3.9 KiB
7.3: Scripting a P2PKH
NOTE: This is a draft in progress, so that I can get some feedback from early reviewers. It is not yet ready for learning.
With a basic understanding of Bitcoin Scripting in hand, you can now easily analyze the functioning of a standard P2PKH script.
Understand the Unlocking Script
We've long said that when funds are sent to a Bitcoin address, they're locked to the private key associated with that address. This is managed through the scriptPubKey of a P2PKH transaction, which is designed such that it requires the recipient to have the private key associated with the the P2PKH Bitcoin address. To be precise, the recipient must supply both the actual public key and a signature generated by the private key.
That's what the scriptSig unlocking script seen in the previous section showed, a <signature> <pubKey>:
3045022100c4ef5b531061a184404e84ab46beee94e51e8ae15ce98d2f3e10ae7774772ffd02203c546c399c4dc1d6eea692f73bb3fff490ea2e98fe300ac6a11840c7d52b6166[ALL] 0319cd3f2485e3d47552617b03c693b7f92916ac374644e22b07420c8812501cfb.
Understand the Locking Script
The associated scriptPubKey locking script from the previous section was OP_DUP OP_HASH160 371c20fb2e9899338ce5e99908e64fd30b789313 OP_EQUALVERIFY OP_CHECKSIG, which is the standard locking methodology for a P2PKH address. That long string in the middle is a <pubKeyHash>.
Run a P2PKH Script
When you unlock a P2PKH UTXO, you (effectively) concatenate the unlocking and locking scripts, producing:
Script: <signature> <pubKey> OP_DUP OP_HASH160 <pubKeyHash> OP_EQUALVERIFY OP_CHECKSIG
Now, you can evaluate how the P2PKH UTXO is unlocked.

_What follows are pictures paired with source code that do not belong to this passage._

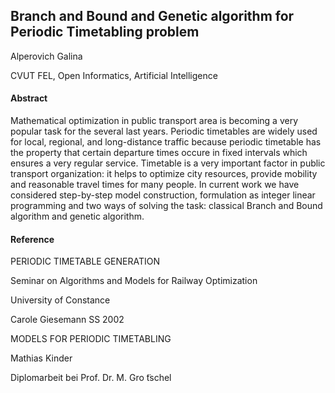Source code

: <h2>Branch and Bound and Genetic algorithm for Periodic Timetabling problem</h2>

Alperovich Galina

CVUT FEL, Open Informatics, Artificial Intelligence

<h4>Abstract</h4>

Mathematical optimization in public transport area is becoming a very popular task for the several last years. Periodic timetables are widely used for local, regional, and long-distance traffic because periodic timetable has the property that certain departure times occure in fixed intervals which ensures a very regular service. Timetable is a very important factor in public transport organization: it helps to optimize city resources, provide mobility and reasonable travel times for many people. In current work we have considered step-by-step model construction, formulation as integer linear programming and two ways of solving the task: classical Branch and Bound algorithm and genetic algorithm.


<h4>Reference</h4>

PERIODIC TIMETABLE GENERATION

Seminar on Algorithms and Models for Railway Optimization

University of Constance

Carole Giesemann SS 2002


MODELS FOR PERIODIC TIMETABLING

Mathias Kinder

Diplomarbeit bei Prof. Dr. M. Gro ̈tschel
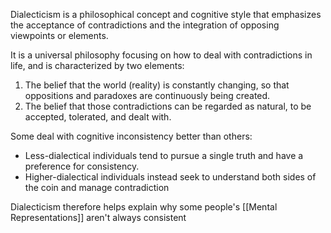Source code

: Dialecticism is a philosophical concept and cognitive style that emphasizes the acceptance of contradictions and the integration of opposing viewpoints or elements.

It is a universal philosophy focusing on how to deal with contradictions in life, and is characterized by two elements:
1. The belief that the world (reality) is constantly changing, so that oppositions and paradoxes are continuously being created.
2. The belief that those contradictions can be regarded as natural, to be accepted, tolerated, and dealt with.


Some deal with cognitive inconsistency better than others:  
- Less-dialectical individuals tend to pursue a single truth and have a preference for consistency. 
- Higher-dialectical individuals instead seek to understand both sides of the coin and manage contradiction


Dialecticism therefore helps explain why some people's [[Mental Representations]] aren't always consistent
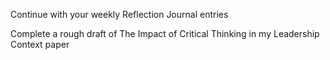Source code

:Continue with your weekly Reflection Journal entries


Complete a rough draft of The Impact of Critical Thinking in my Leadership Context paper


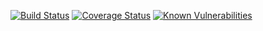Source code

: [![Build Status](https://app.travis-ci.com/Borreli/clean_react.svg?branch=master)](https://app.travis-ci.com/Borreli/clean_react)
[![Coverage Status](https://coveralls.io/repos/github/Borreli/clean_react/badge.svg?branch=master)](https://coveralls.io/github/Borreli/clean_react?branch=master)
[![Known Vulnerabilities](https://snyk.io/test/github/Borreli/clean_react/badge.svg)](https://snyk.io/test/github/Borreli/clean_react)
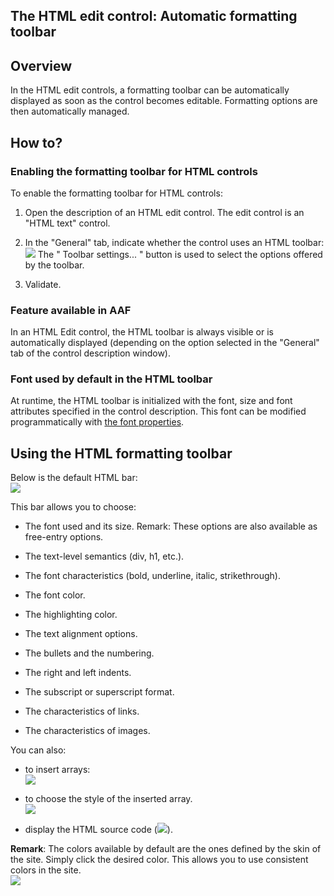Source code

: 


## The HTML edit control: Automatic formatting toolbar
			



<a name="NOTE1"></a>
<a name="NOTE1_1"></a>


## Overview
<a name="overview_ELTTEXTE000143"></a>
In the HTML edit controls, a formatting toolbar can be automatically displayed as soon as the control becomes editable. Formatting options are then automatically managed.

<a name="NOTE2"></a>
<a name="NOTE2_1"></a>


## How to?
<a name="how_ELTTEXTE000167"></a>


### Enabling the formatting toolbar for HTML controls
<a name="enabling_the_formatting_toolbar_for_html_controls_ELTPARAGRAPHE000018"></a>

To enable the formatting toolbar for HTML controls:

1. Open the description of an HTML edit control. The edit control is an "HTML text" control. 

2. In the "General" tab, indicate whether the control uses an HTML toolbar: <br>![](https://doc.pcsoft.fr/en-US/images/image.awp?langid=3&name=HTML_ConfigBarreWB%20-%20HC%20N%B0002.gif)
 The " Toolbar settings... " button is used to select the options offered by the toolbar. 

3. Validate.



<a name="NOTE2_2"></a>


### Feature available in AAF
<a name="feature_available_aaf_ELTPARAGRAPHE000035"></a>

In an HTML Edit control, the HTML toolbar is always visible or is automatically displayed (depending on the option selected in the "General" tab of the control description window). 
<a name="NOTE2_3"></a>


### Font used by default in the HTML toolbar
<a name="font_used_default_the_html_toolbar_ELTPARAGRAPHE000042"></a>

At runtime, the HTML toolbar is initialized with the font, size and font attributes specified in the control description. This font can be modified programmatically with [the font properties](../Proprietes/2515045.md). 

<a name="NOTE3"></a>
<a name="NOTE3_1"></a>


## Using the HTML formatting toolbar
<a name="using_the_html_formatting_toolbar_ELTTEXTE000203"></a>
Below is the default HTML bar: <br>![](https://doc.pcsoft.fr/en-US/images/image.awp?langid=3&name=HTML_Barre_WB%20-%20HC%20N%B0003.gif)


This bar allows you to choose: 

- The font used and its size. 
	Remark: These options are also available as free-entry options.

- The text-level semantics (div, h1, etc.).

- The font characteristics (bold, underline, italic, strikethrough). 

- The font color.

- The highlighting color.

- The text alignment options. 

- The bullets and the numbering. 

- The right and left indents. 

- The subscript or superscript format. 

- The characteristics of links. 

- The characteristics of images. 




You can also: 

- to insert arrays: <br>![](https://doc.pcsoft.fr/en-US/images/image.awp?langid=3&name=HTML_Barre_Tableau%20-%20HC%20N%B0004.gif)


- to choose the style of the inserted array. <br>![](https://doc.pcsoft.fr/en-US/images/image.awp?langid=3&name=HTML_Barre_Tableau%20-%20HC%20N%B0006.gif&type=thumb)


- display the HTML source code (![](https://doc.pcsoft.fr/en-US/images/image.awp?langid=3&name=HTML_Barre_WB%20-%20HC%20N%B0003%201.gif)).  




**Remark**: 
The colors available by default are the ones defined by the skin of the site. Simply click the desired color. This allows you to use consistent colors in the site.<br>![](https://doc.pcsoft.fr/en-US/images/image.awp?langid=3&name=HTML_Barre_WBCouleur%20-%20HC%20N%B0004.gif)



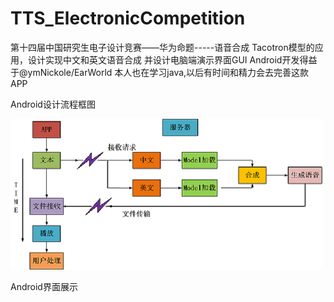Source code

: # TTS_ElectronicCompetition
第十四届中国研究生电子设计竞赛——华为命题-----语音合成
Tacotron模型的应用，设计实现中文和英文语音合成 并设计电脑端演示界面GUI
Android开发得益于@ymNickole/EarWorld 本人也在学习java,以后有时间和精力会去完善这款APP

Android设计流程框图

![Image text](https://github.com/YoungofNUAA/TTS_ElectronicCompetition/blob/master/APP1.png)

Android界面展示


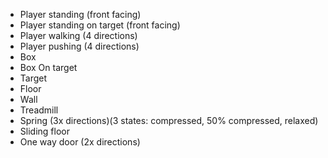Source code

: - Player standing (front facing)
- Player standing on target (front facing)
- Player walking (4 directions)
- Player pushing (4 directions)
- Box
- Box On target
- Target
- Floor
- Wall
- Treadmill
- Spring (3x directions)(3 states: compressed, 50% compressed, relaxed)
- Sliding floor
- One way door (2x directions)
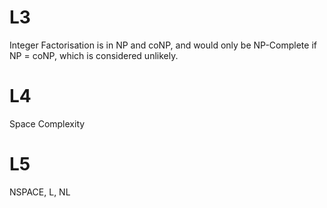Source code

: # L3

Integer Factorisation is in NP and coNP, and would only be NP-Complete if NP = coNP, which is considered unlikely.

# L4

Space Complexity

# L5 

NSPACE, L, NL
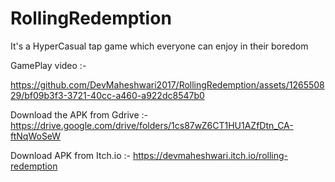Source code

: # RollingRedemption
It's a HyperCasual tap game which everyone can enjoy in their boredom 

GamePlay video :- 

https://github.com/DevMaheshwari2017/RollingRedemption/assets/126550829/bf09b3f3-3721-40cc-a460-a922dc8547b0

Download the APK from Gdrive :- https://drive.google.com/drive/folders/1cs87wZ6CT1HU1AZfDtn_CA-ftNqWoSeW

Download APK from Itch.io :- https://devmaheshwari.itch.io/rolling-redemption

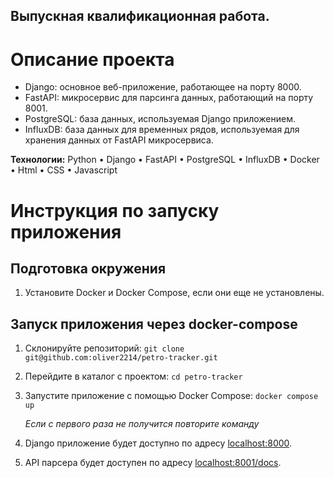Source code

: 
## Выпускная квалификационная работа.

# Описание проекта

* Django: основное веб-приложение, работающее на порту 8000.
* FastAPI: микросервис для парсинга данных, работающий на порту 8001.
* PostgreSQL: база данных, используемая Django приложением.
* InfluxDB: база данных для временных рядов, используемая для хранения данных от FastAPI микросервиса.

**Технологии:**
Python • Django • FastAPI • PostgreSQL • InfluxDB • Docker • Html • CSS • Javascript

# Инструкция по запуску приложения

## Подготовка окружения

1. Установите Docker и Docker Compose, если они еще не установлены.

## Запуск приложения через docker-compose

1. Склонируйте репозиторий:
   `git clone git@github.com:oliver2214/petro-tracker.git`

2. Перейдите в каталог с проектом:
   `cd petro-tracker`

3. Запустите приложение с помощью Docker Compose:
   `docker compose up`

   *Если с первого раза не получится повторите команду*

4. Django приложение будет доступно по адресу [localhost:8000](http://localhost:8000).

5. API парсера будет доступен по адресу [localhost:8001/docs](http://localhost:8001/docs).
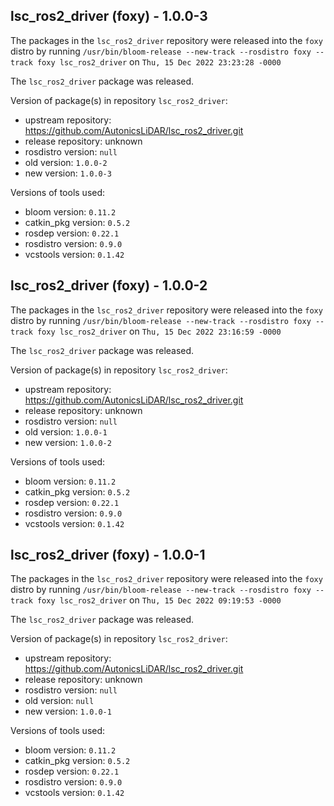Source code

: ## lsc_ros2_driver (foxy) - 1.0.0-3

The packages in the `lsc_ros2_driver` repository were released into the `foxy` distro by running `/usr/bin/bloom-release --new-track --rosdistro foxy --track foxy lsc_ros2_driver` on `Thu, 15 Dec 2022 23:23:28 -0000`

The `lsc_ros2_driver` package was released.

Version of package(s) in repository `lsc_ros2_driver`:

- upstream repository: https://github.com/AutonicsLiDAR/lsc_ros2_driver.git
- release repository: unknown
- rosdistro version: `null`
- old version: `1.0.0-2`
- new version: `1.0.0-3`

Versions of tools used:

- bloom version: `0.11.2`
- catkin_pkg version: `0.5.2`
- rosdep version: `0.22.1`
- rosdistro version: `0.9.0`
- vcstools version: `0.1.42`


## lsc_ros2_driver (foxy) - 1.0.0-2

The packages in the `lsc_ros2_driver` repository were released into the `foxy` distro by running `/usr/bin/bloom-release --new-track --rosdistro foxy --track foxy lsc_ros2_driver` on `Thu, 15 Dec 2022 23:16:59 -0000`

The `lsc_ros2_driver` package was released.

Version of package(s) in repository `lsc_ros2_driver`:

- upstream repository: https://github.com/AutonicsLiDAR/lsc_ros2_driver.git
- release repository: unknown
- rosdistro version: `null`
- old version: `1.0.0-1`
- new version: `1.0.0-2`

Versions of tools used:

- bloom version: `0.11.2`
- catkin_pkg version: `0.5.2`
- rosdep version: `0.22.1`
- rosdistro version: `0.9.0`
- vcstools version: `0.1.42`


## lsc_ros2_driver (foxy) - 1.0.0-1

The packages in the `lsc_ros2_driver` repository were released into the `foxy` distro by running `/usr/bin/bloom-release --new-track --rosdistro foxy --track foxy lsc_ros2_driver` on `Thu, 15 Dec 2022 09:19:53 -0000`

The `lsc_ros2_driver` package was released.

Version of package(s) in repository `lsc_ros2_driver`:

- upstream repository: https://github.com/AutonicsLiDAR/lsc_ros2_driver.git
- release repository: unknown
- rosdistro version: `null`
- old version: `null`
- new version: `1.0.0-1`

Versions of tools used:

- bloom version: `0.11.2`
- catkin_pkg version: `0.5.2`
- rosdep version: `0.22.1`
- rosdistro version: `0.9.0`
- vcstools version: `0.1.42`


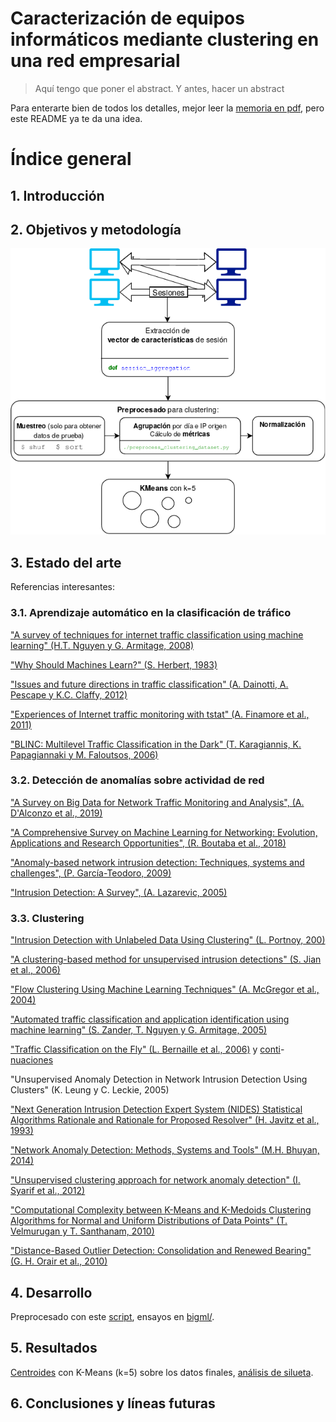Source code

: # Caracterización de equipos informáticos mediante clustering en una red empresarial

> Aquí tengo que poner el abstract. Y antes, hacer un abstract

Para enterarte bien de todos los detalles, mejor leer la [memoria en pdf](TFM.pdf), pero este README ya te da una idea.

# Índice general

## 1. Introducción

## 2. Objetivos y metodología

![](graphs/esquema.png)

## 3. Estado del arte

Referencias interesantes:

### 3.1. Aprendizaje automático en la clasificación de tráfico

["A survey of techniques for internet traffic classification using machine learning" (H.T. Nguyen y G. Armitage, 2008)](https://doi.org/10.1109/SURV.2008.080406)

["Why Should Machines Learn?" (S. Herbert, 1983)](https://doi.org/10.1007/978-3-662-12405-5_2)

["Issues and future directions in traffic classification" (A. Dainotti, A. Pescape y K.C. Claffy, 2012)](https://doi.org/10.1109/MNET.2012.6135854)

["Experiences of Internet traffic monitoring with tstat" (A. Finamore et al., 2011)](https://doi.org/10.1109/MNET.2011.5772055)

["BLINC: Multilevel Traffic Classification in the Dark" (T. Karagiannis, K. Papagiannaki y M. Faloutsos, 2006)](https://doi.org/10.1145/1090191.1080119)

### 3.2. Detección de anomalías sobre actividad de red


["A Survey on Big Data for Network Traffic Monitoring and Analysis", (A. D'Alconzo et al., 2019)](https://doi.org/10.1109/TNSM.2019.2933358)

["A Comprehensive Survey on Machine Learning for Networking: Evolution, Applications and Research Opportunities", (R. Boutaba et al., 2018)](https://doi.org/10.1186/s13174-018-0087-2)

["Anomaly-based network intrusion detection: Techniques, systems and challenges", (P. García-Teodoro, 2009)](https://doi.org/10.1016/j.cose.2008.08.003)

["Intrusion Detection: A Survey", (A. Lazarevic, 2005)](https://doi.org/10.1007/0-387-24230-9_2)

### 3.3. Clustering


["Intrusion Detection with Unlabeled Data Using Clustering" (L. Portnoy, 200)](https://doi.org/10.7916/D8MP5904)

["A clustering-based method for unsupervised intrusion detections" (S. Jian et al., 2006)](https://doi.org/10.1016/j.patrec.2005.11.007)

["Flow Clustering Using Machine Learning Techniques" (A. McGregor et al., 2004)](https://doi.org/10.1007/978-3-540-24668-8_21)

["Automated traffic classification and application identification using machine learning" (S. Zander, T. Nguyen y G. Armitage, 2005)](https://doi.org/10.1109/LCN.2005.35)

["Traffic Classification on the Fly" (L. Bernaille et al., 2006)](https://doi.org/10.1145/1129582.1129589) y [conti](https://doi.org/10.1145/1368436.1368445)-[nuaciones](https://doi.org/10.1007/978-3-540-71617-4_17)

"Unsupervised Anomaly Detection in Network Intrusion Detection Using Clusters" (K. Leung y C. Leckie, 2005)

["Next Generation Intrusion Detection Expert System (NIDES) Statistical Algorithms Rationale and Rationale for Proposed Resolver" (H. Javitz et al., 1993)](https://doi.org/10.13140/RG.2.1.1847.9521)

["Network Anomaly Detection: Methods, Systems and Tools" (M.H. Bhuyan, 2014)](https://doi.org/10.1109/SURV.2013.052213.00046)

["Unsupervised clustering approach for network anomaly detection" (I. Syarif et al., 2012)](https://doi.org/10.1007/978-3-642-30507-8_7)

["Computational Complexity between K-Means and K-Medoids Clustering Algorithms for Normal and Uniform Distributions of Data Points" (T. Velmurugan y T. Santhanam, 2010)](https://doi.org/10.3844/jcssp.2010.363.368)

["Distance-Based Outlier Detection: Consolidation and Renewed Bearing" (G. H. Orair et al., 2010)](https://doi.org/10.14778/1920841.1921021)

## 4. Desarrollo

Preprocesado con este [script](scripts/preprocess_clustering_dataset.py), ensayos en [bigml/](bigml/).

## 5. Resultados

[Centroides](https://github.com/jartigag/tfm-clustering/tree/master/bigml#centroides) con K-Means (k=5) sobre los datos finales, [análisis de silueta](https://github.com/jartigag/tfm-clustering/blob/master/scripts/clustering3.ipynb).

## 6. Conclusiones y líneas futuras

First, you put the initial constants on the stack, then make a duplicate of the pubKey with OP_DUP:
Script: <signature> <pubKey> OP_DUP OP_HASH160 <pubKeyHash> OP_EQUALVERIFY OP_CHECKSIG
Stack: [ ]
Script: <pubKey> OP_DUP OP_HASH160 <pubKeyHash> OP_EQUALVERIFY OP_CHECKSIG
Stack: [ <signature> ]
Script: OP_DUP OP_HASH160 <pubKeyHash> OP_EQUALVERIFY OP_CHECKSIG
Stack: [ <signature> <pubKey> ]
Script: OP_HASH160 <pubKeyHash> OP_EQUALVERIFY OP_CHECKSIG
Running: <pubKey> OP_DUP
Stack: [ <signature> <pubKey> <pubKey> ]
Why the duplicate? Because that's what's required by the script!
Next, OP_HASH160 pops the <pubKey> off the stack, hashes it, and puts the result back on the stack.
Script: <pubKeyHash> OP_EQUALVERIFY OP_CHECKSIG
Running: <pubKey> OP_HASH160
Stack: [ <signature> <pubKey> <pubKeyHash> ]
Then, you place the <pubKeyHash> that was in the locking script on the stack:
Script: OP_EQUALVERIFY OP_CHECKSIG
Stack: [ <signature> <pubKey> <pubKeyHash> <pubKeyHash> ]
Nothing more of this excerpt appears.